- Activity
Everything from the first line of the entries below through the line holding "levels above 18th." must be printed exactly as written.
(Input data Opens)
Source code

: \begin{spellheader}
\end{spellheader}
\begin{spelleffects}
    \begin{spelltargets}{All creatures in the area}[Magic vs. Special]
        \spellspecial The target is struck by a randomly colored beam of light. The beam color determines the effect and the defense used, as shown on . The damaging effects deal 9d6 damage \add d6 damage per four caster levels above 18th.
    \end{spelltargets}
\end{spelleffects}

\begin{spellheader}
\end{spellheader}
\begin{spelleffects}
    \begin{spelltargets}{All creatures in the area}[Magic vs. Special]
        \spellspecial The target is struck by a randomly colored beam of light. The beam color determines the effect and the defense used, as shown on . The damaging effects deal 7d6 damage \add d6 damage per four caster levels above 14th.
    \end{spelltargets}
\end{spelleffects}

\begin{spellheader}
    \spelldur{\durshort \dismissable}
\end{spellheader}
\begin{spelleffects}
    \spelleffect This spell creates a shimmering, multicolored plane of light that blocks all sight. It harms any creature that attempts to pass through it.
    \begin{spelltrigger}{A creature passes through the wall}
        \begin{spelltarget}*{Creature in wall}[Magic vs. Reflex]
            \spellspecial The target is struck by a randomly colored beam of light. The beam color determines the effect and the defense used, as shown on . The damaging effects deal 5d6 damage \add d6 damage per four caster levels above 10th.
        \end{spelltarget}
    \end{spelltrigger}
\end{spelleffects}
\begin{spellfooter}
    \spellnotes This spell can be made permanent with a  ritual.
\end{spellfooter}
(Input data Closes)
- Exercise output
Source code

: \begin{spellheader}
\end{spellheader}
\begin{spelleffects}
    \begin{spelltargets}{All creatures in the area}[Magic vs. Special]
        \spellspecial The target is struck by a randomly colored beam of light. The beam color determines the effect and the defense used, as shown on . The damaging effects deal 9d6 damage \add d6 damage per four caster levels above 18th.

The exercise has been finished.